◆ **Exercise aim**: Note each line in the data holding the string "newcommand" and report it.

-*-

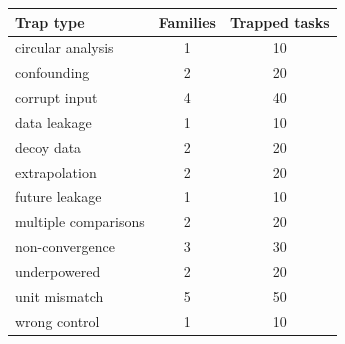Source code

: \begin{tabular}{@{}lcc@{}}
\toprule
Trap type & Families & Trapped tasks \\
\midrule
circular analysis & 1 & 10 \\
confounding & 2 & 20 \\
corrupt input & 4 & 40 \\
data leakage & 1 & 10 \\
decoy data & 2 & 20 \\
extrapolation & 2 & 20 \\
future leakage & 1 & 10 \\
multiple comparisons & 2 & 20 \\
non-convergence & 3 & 30 \\
underpowered & 2 & 20 \\
unit mismatch & 5 & 50 \\
wrong control & 1 & 10 \\
\bottomrule
\end{tabular}
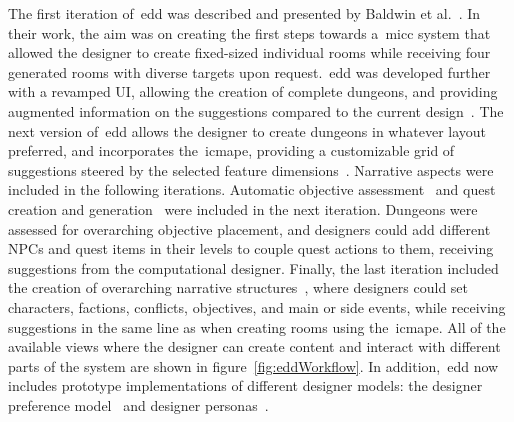 The first iteration of~\acrshort{edd} was described and presented by Baldwin et al.~\cite{baldwin_mixed-initiative_2017,baldwin_towards_2017}. In their work, the aim was on creating the first steps towards a~\acrshort{micc} system that allowed the designer to create fixed-sized individual rooms while receiving four generated rooms with diverse targets upon request.~\acrshort{edd} was developed further with a revamped UI, allowing the creation of complete dungeons, and providing augmented information on the suggestions compared to the current design~\cite{alvarez_fostering_2018,alvarez_assessing_2018}. The next version of~\acrshort{edd} allows the designer to create dungeons in whatever layout preferred, and incorporates the~\acrlong{icmape}, providing a customizable grid of suggestions steered by the selected feature dimensions~\cite{alvarez_empowering_2019,alvarez_interactive_2020}. Narrative aspects were included in the following iterations. Automatic objective assessment~\cite{flodhag_make_2020} and quest creation and generation~\cite{alvarez_questgram_2021,larsson_queststories_2021} were included in the next iteration. Dungeons were assessed for overarching objective placement, and designers could add different NPCs and quest items in their levels to couple quest actions to them, receiving suggestions from the computational designer. Finally, the last iteration included the creation of overarching narrative structures~\cite{alvarez_tropetwist_2022,alvarez_story_2022}, where designers could set characters, factions, conflicts, objectives, and main or side events, while receiving suggestions in the same line as when creating rooms using the~\acrshort{icmape}. All of the available views where the designer can create content and interact with different parts of the system are shown in figure~\ref{fig:eddWorkflow}. In addition,~\acrshort{edd} now includes prototype implementations of different designer models: the designer preference model~\cite{alvarez_exploring_2020} and designer personas~\cite{alvarez_designer_2022}.

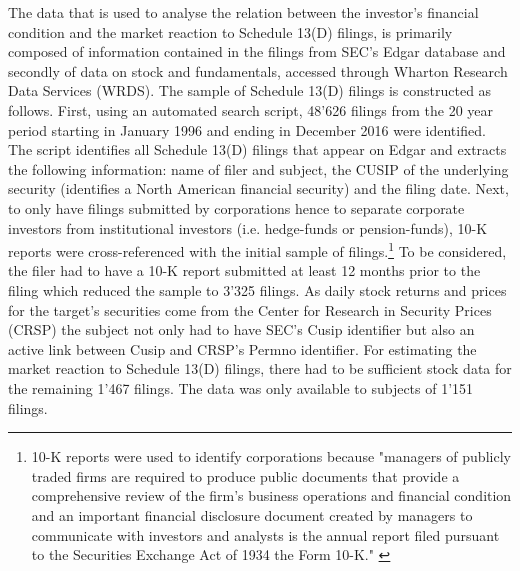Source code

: \documentclass[12pt]{article}
\begin{document}
\noindent The data that is used to analyse the relation between the investor's financial condition and the market reaction to Schedule 13(D) filings,  is primarily composed of information contained in the filings from SEC's Edgar database and secondly of data on stock and fundamentals,  accessed through Wharton Research Data Services (WRDS). The sample of Schedule 13(D) filings is constructed as follows. First, using an automated search script, 48'626 filings from the 20 year period starting in January 1996 and ending in December 2016 were identified.  The script identifies all Schedule 13(D) filings that appear on Edgar and extracts the following information: name of filer and subject, the CUSIP of the underlying security (identifies a North American financial security) and the filing date. Next, to only have filings submitted by corporations hence to separate corporate investors from institutional investors (i.e. hedge-funds or pension-funds), 10-K reports were cross-referenced with the initial sample of filings.\footnote{10-K reports were used to identify corporations because "managers of publicly traded firms are required to produce public documents that provide a comprehensive review of the firm’s business operations and financial condition and an important financial disclosure document created by managers to communicate with investors and analysts is the annual report filed pursuant to the Securities Exchange Act of 1934 the Form 10-K." \citep[p. 1643]{Loughran2014}} To be considered, the filer had to have a 10-K report submitted at least 12 months prior to the filing which reduced the sample to 3'325 filings. As daily stock returns and prices for the target's securities come from the Center for Research in Security Prices (CRSP) the subject not only had to have SEC's Cusip identifier but also an active link between Cusip and CRSP's Permno identifier. For estimating the market reaction to Schedule 13(D) filings, there had to be sufficient stock data for the remaining 1'467 filings. The data was only available to subjects of 1'151 filings. 
\end{document}
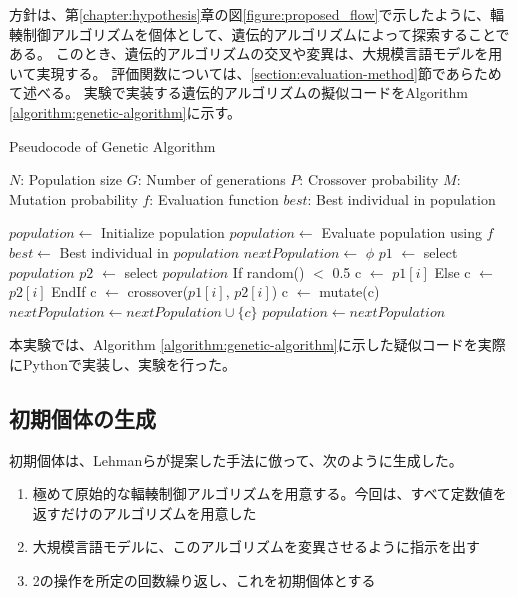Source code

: \documentclass[a4paper,11pt]{jreport}
\newcommand{\figref}[1]{図\ref{#1}}
\newcommand{\chapref}[1]{第\ref{#1}章}
\newcommand{\secref}[1]{\ref{#1}節}
\newcommand{\algorithmref}[1]{Algorithm \ref{#1}}
\begin{document}
方針は、\chapref{chapter:hypothesis}の\figref{figure:proposed_flow}で示したように、輻輳制御アルゴリズムを個体として、遺伝的アルゴリズムによって探索することである。
このとき、遺伝的アルゴリズムの交叉や変異は、大規模言語モデルを用いて実現する。
評価関数については、\secref{section:evaluation-method}であらためて述べる。
実験で実装する遺伝的アルゴリズムの擬似コードを\algorithmref{algorithm:genetic-algorithm}に示す。
\begin{algorithm}[htbp]
  \caption{Pseudocode of Genetic Algorithm}
  \label{algorithm:genetic-algorithm}
  \begin{algorithmic}[1]
    \Require
      \Statex $N$: Population size
      \Statex $G$: Number of generations
      \Statex $P$: Crossover probability
      \Statex $M$: Mutation probability
      \Statex $f$: Evaluation function
    \Ensure
      \Statex $best$: Best individual in population

    \State $population \gets$ Initialize population
      \State $population \gets$ Evaluate population using $f$
      \State $best \gets$ Best individual in $population$
      \State $nextPopulation \gets$ $\phi$
      \State $p1$ $\gets$ select $population$
      \State $p2$ $\gets$ select $population$
        If {random() $<$ 0.5}
          c $\gets$ $p1[i]$
        Else
          c $\gets$ $p2[i]$
        EndIf
          c $\gets$ crossover($p1[i]$, $p2[i]$)
        \EndIf
          c $\gets$ mutate(c)
        \EndIf
        \State $nextPopulation \gets nextPopulation \cup \{c\}$
      \EndFor
      \State $population \gets nextPopulation$
    \EndFor
  \end{algorithmic}
\end{algorithm}
本実験では、\algorithmref{algorithm:genetic-algorithm}に示した疑似コードを実際にPythonで実装し、実験を行った。

\subsection{初期個体の生成}
\label{section:initialization}
初期個体は、Lehmanら\cite{lehman2022evolution}が提案した手法に倣って、次のように生成した。
\begin{enumerate}
  \item 極めて原始的な輻輳制御アルゴリズムを用意する。今回は、すべて定数値を返すだけのアルゴリズムを用意した
  \item 大規模言語モデルに、このアルゴリズムを変異させるように指示を出す
  \item 2の操作を所定の回数繰り返し、これを初期個体とする
\end{enumerate}
\end{document}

-*-

◆ **Answer**:
\newcommand{\figref}[1]{図\ref{#1}}
\newcommand{\chapref}[1]{第\ref{#1}章}
\newcommand{\secref}[1]{\ref{#1}節}
\newcommand{\algorithmref}[1]{Algorithm \ref{#1}}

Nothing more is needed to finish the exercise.